Exercise description
All entries are to be copied exactly, with pictures removed.

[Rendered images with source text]
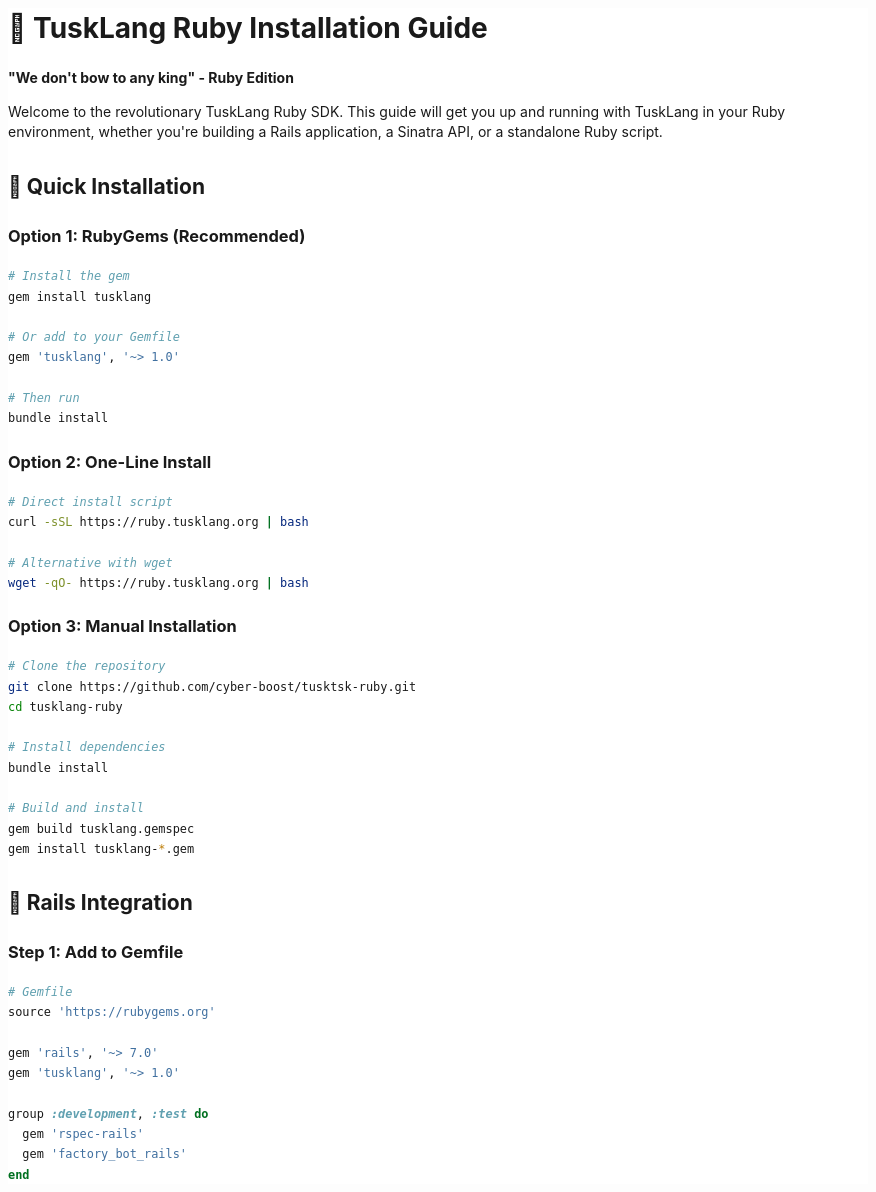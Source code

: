 # 💎 TuskLang Ruby Installation Guide

**"We don't bow to any king" - Ruby Edition**

Welcome to the revolutionary TuskLang Ruby SDK. This guide will get you up and running with TuskLang in your Ruby environment, whether you're building a Rails application, a Sinatra API, or a standalone Ruby script.

## 🚀 Quick Installation

### Option 1: RubyGems (Recommended)
```bash
# Install the gem
gem install tusklang

# Or add to your Gemfile
gem 'tusklang', '~> 1.0'

# Then run
bundle install
```

### Option 2: One-Line Install
```bash
# Direct install script
curl -sSL https://ruby.tusklang.org | bash

# Alternative with wget
wget -qO- https://ruby.tusklang.org | bash
```

### Option 3: Manual Installation
```bash
# Clone the repository
git clone https://github.com/cyber-boost/tusktsk-ruby.git
cd tusklang-ruby

# Install dependencies
bundle install

# Build and install
gem build tusklang.gemspec
gem install tusklang-*.gem
```

## 🔧 Rails Integration

### Step 1: Add to Gemfile
```ruby
# Gemfile
source 'https://rubygems.org'

gem 'rails', '~> 7.0'
gem 'tusklang', '~> 1.0'

group :development, :test do
  gem 'rspec-rails'
  gem 'factory_bot_rails'
end
```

Solution to the exercise
Source code

: # 💎 TuskLang Ruby Installation Guide

**"We don't bow to any king" - Ruby Edition**

Welcome to the revolutionary TuskLang Ruby SDK. This guide will get you up and running with TuskLang in your Ruby environment, whether you're building a Rails application, a Sinatra API, or a standalone Ruby script.

## 🚀 Quick Installation

### Option 1: RubyGems (Recommended)
```bash
# Install the gem
gem install tusklang

# Or add to your Gemfile
gem 'tusklang', '~> 1.0'

# Then run
bundle install
```

### Option 2: One-Line Install
```bash
# Direct install script
curl -sSL https://ruby.tusklang.org | bash

# Alternative with wget
wget -qO- https://ruby.tusklang.org | bash
```

### Option 3: Manual Installation
```bash
# Clone the repository
git clone https://github.com/cyber-boost/tusktsk-ruby.git
cd tusklang-ruby

# Install dependencies
bundle install

# Build and install
gem build tusklang.gemspec
gem install tusklang-*.gem
```

## 🔧 Rails Integration

### Step 1: Add to Gemfile
```ruby
# Gemfile
source 'https://rubygems.org'

gem 'rails', '~> 7.0'
gem 'tusklang', '~> 1.0'

group :development, :test do
  gem 'rspec-rails'
  gem 'factory_bot_rails'
end
```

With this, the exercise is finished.